The set-up is simple, or so it seems: A bank robbery in New York city quickly turns into a hostage situation as Clive Owen and his assistant trio of crooks barricade themselves in. As the Police arrive in numbers and lock down the block, it is up to detectives Keith Frazier (Denzel Washington) and Bill Mitchell (Chiwetel Ejiofor) to take charge and diffuse the situation and complete the mission, namely bringing all the hostages out alive. So far, so predictable. Only, it’s not. The detectives quickly realise they’re being outsmarted at every turn, the motives behind the robbery becoming ever more cloudy. At the same time Jodie Foster’s fixer is hired by bank boss Arthur Case (Christopher Plummer) who wants desperately to protect his assets in the bank the hold a dark secret, assets that we realise are exactly what the robbers are after. Lee tells the story in flashback form, intercutting with interrogations of the hostages who have all been dressed exactly like the robbers. It’s effective filmmaking in that it leaves the viewer baffled and confused, trying to make sense of events even after the end-credits have rolled. But the fact that not everything is safely explained doubtlessly adds to the “Inside Man’s” success, and makes it stand out.
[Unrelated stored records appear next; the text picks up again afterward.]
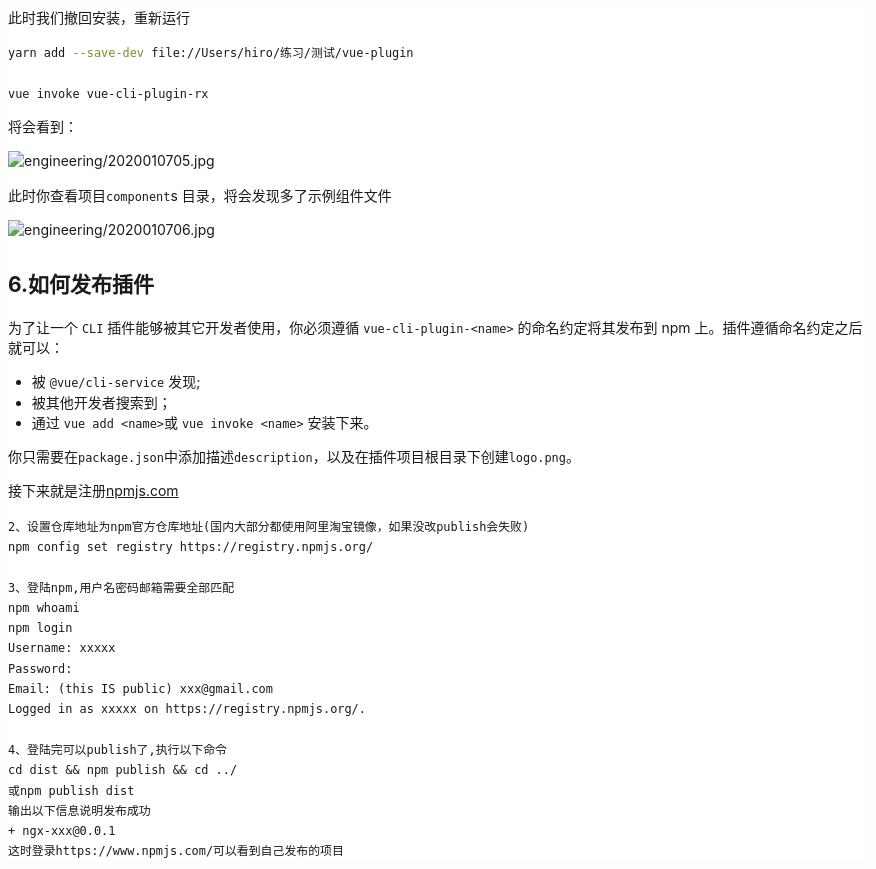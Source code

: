 此时我们撤回安装，重新运行

```bash
yarn add --save-dev file://Users/hiro/练习/测试/vue-plugin

vue invoke vue-cli-plugin-rx
```

将会看到：

<img :src="$withBase('/images/engineering/2020010705.jpg')" alt="engineering/2020010705.jpg">

此时你查看项目`component`s 目录，将会发现多了示例组件文件

<img :src="$withBase('/images/engineering/2020010706.jpg')" alt="engineering/2020010706.jpg">

## 6.如何发布插件

为了让一个 `CLI` 插件能够被其它开发者使用，你必须遵循 `vue-cli-plugin-<name>` 的命名约定将其发布到 npm 上。插件遵循命名约定之后就可以：

- 被 `@vue/cli-service` 发现;
- 被其他开发者搜索到；
- 通过 `vue add <name>`或 `vue invoke <name>` 安装下来。

你只需要在`package.json`中添加描述`description`，以及在插件项目根目录下创建`logo.png`。

接下来就是注册[npmjs.com](https://juejin.im/post/npmjs.com)

```
2、设置仓库地址为npm官方仓库地址(国内大部分都使用阿里淘宝镜像，如果没改publish会失败)
npm config set registry https://registry.npmjs.org/

3、登陆npm,用户名密码邮箱需要全部匹配
npm whoami
npm login
Username: xxxxx
Password:
Email: (this IS public) xxx@gmail.com
Logged in as xxxxx on https://registry.npmjs.org/.

4、登陆完可以publish了,执行以下命令
cd dist && npm publish && cd ../
或npm publish dist
输出以下信息说明发布成功
+ ngx-xxx@0.0.1
这时登录https://www.npmjs.com/可以看到自己发布的项目
```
Actingwise, it’s flawless. Washington is very rarely on poor form and here he once again proves himself king of the serious action picture. With little to no back story to his character, he nevertheless manages to build a not only credible but also very likeable character. Ejiofor and Willem Dafoe make for good assistants but the real meat as it were, is between Washington and Clive Owen. Despite wearing a mask for most of the film, Owen is creepily convincing. From his short opening monologue, through to the climatic deception, he could be named the Danny Ocean of the picture, the cool bank-robber, except that his motives are so intelligently scattered, he remains close to scary psychopath throughout. But Spike Lee, a native New-Yorker, is simply perfect perfect as a director and the vehicle’s biggest star: He expertly balances all the humour and the darker elements, slowing down the pace of the film and then exploding into action. And avoiding most of the cliches, the film can thus raise issues about morality, guilt, good versus evil, and corruption without ever beating us about the head with it. Some viewers may not appreciate it’s convoluted climax, or might demand a little more explanation but on the whole this offers some really gripping thrills and is quite far above regular action movies these days.
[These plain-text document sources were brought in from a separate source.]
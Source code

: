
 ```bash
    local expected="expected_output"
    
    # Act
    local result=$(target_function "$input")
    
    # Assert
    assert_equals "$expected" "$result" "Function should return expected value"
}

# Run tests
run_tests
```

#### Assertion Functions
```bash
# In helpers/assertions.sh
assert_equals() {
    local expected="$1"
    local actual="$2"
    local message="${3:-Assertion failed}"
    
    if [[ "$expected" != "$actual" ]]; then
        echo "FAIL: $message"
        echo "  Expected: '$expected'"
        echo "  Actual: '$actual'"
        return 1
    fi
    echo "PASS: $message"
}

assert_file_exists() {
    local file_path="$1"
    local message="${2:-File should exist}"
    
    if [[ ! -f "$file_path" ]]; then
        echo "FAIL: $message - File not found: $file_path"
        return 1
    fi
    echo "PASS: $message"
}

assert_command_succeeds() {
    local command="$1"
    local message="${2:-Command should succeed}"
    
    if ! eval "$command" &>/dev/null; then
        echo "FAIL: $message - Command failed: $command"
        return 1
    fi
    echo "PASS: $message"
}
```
Had Ron Howard directed, James Honer may well have scored “Inside Man.” As it happened however, Spike Lee turned to jazz trumpeter Terence Blanchard with whom he previously collaborated on “Malcolm X.” Unlike the film however, Blanchard takes a much more conventional approach in the music, a mainly electronics driven action score with some strings and horns in support. On album, the film’s main thematic idea is presented at the outset of “Ten Thirty” and is reprised several times. Few tracks offer any respite from the action, only a few tracks are allowed to provide any emotion. “Follow the Ring” near the album’s conclusion is one such example. It’s in many ways a decent action score but it would have provided Blanchard an opportunity to insert some of his own jazz sensibilities to create a truly good score. Totally nonsensical is the inclusion of an Indian style song over the opening and end credits, written by A.R. Rahman. Although it does hint at some of the film’s multicultural themes, it’s placement here is a huge detraction both in the film and on the album. Overall, it’s not the best introduction to Blanchard’s work.
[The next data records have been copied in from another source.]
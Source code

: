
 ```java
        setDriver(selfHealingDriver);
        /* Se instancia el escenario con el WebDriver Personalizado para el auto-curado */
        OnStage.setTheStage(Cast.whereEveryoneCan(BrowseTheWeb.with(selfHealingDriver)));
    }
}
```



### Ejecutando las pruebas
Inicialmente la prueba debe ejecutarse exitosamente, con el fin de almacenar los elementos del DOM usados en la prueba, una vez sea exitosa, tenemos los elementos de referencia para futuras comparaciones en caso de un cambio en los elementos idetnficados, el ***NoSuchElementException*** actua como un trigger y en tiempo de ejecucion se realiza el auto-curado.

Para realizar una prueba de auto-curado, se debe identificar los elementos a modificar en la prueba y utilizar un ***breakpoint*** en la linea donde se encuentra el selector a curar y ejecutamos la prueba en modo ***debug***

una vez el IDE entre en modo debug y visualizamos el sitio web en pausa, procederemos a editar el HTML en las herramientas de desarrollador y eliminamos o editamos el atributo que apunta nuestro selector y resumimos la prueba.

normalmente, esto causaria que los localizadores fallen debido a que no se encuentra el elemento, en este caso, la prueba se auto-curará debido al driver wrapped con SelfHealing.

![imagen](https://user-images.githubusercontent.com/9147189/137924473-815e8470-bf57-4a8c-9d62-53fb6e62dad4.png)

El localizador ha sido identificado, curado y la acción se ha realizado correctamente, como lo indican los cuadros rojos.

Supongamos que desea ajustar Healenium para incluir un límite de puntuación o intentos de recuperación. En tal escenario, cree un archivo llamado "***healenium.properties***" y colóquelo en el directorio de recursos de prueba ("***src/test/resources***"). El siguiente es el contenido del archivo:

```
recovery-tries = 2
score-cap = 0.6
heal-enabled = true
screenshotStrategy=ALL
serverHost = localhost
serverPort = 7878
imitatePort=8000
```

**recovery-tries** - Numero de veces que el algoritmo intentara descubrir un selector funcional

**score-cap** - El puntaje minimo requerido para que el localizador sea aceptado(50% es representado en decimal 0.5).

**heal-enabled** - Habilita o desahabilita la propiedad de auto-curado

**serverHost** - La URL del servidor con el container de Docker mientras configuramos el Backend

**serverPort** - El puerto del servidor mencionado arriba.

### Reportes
“Inside Man” succeeds because it is intelligent. That may be a damning statement about the action movie industry in general but would take credit from this incredibly well structured and crafted film. For Denzel Washington, it adds yet another solid performance to a quite considerable portfolio. For Spike Lee it marks one of his best entries in the new millennium. See it therefore if you are a fan of either or just a fan of intelligent moviemaking.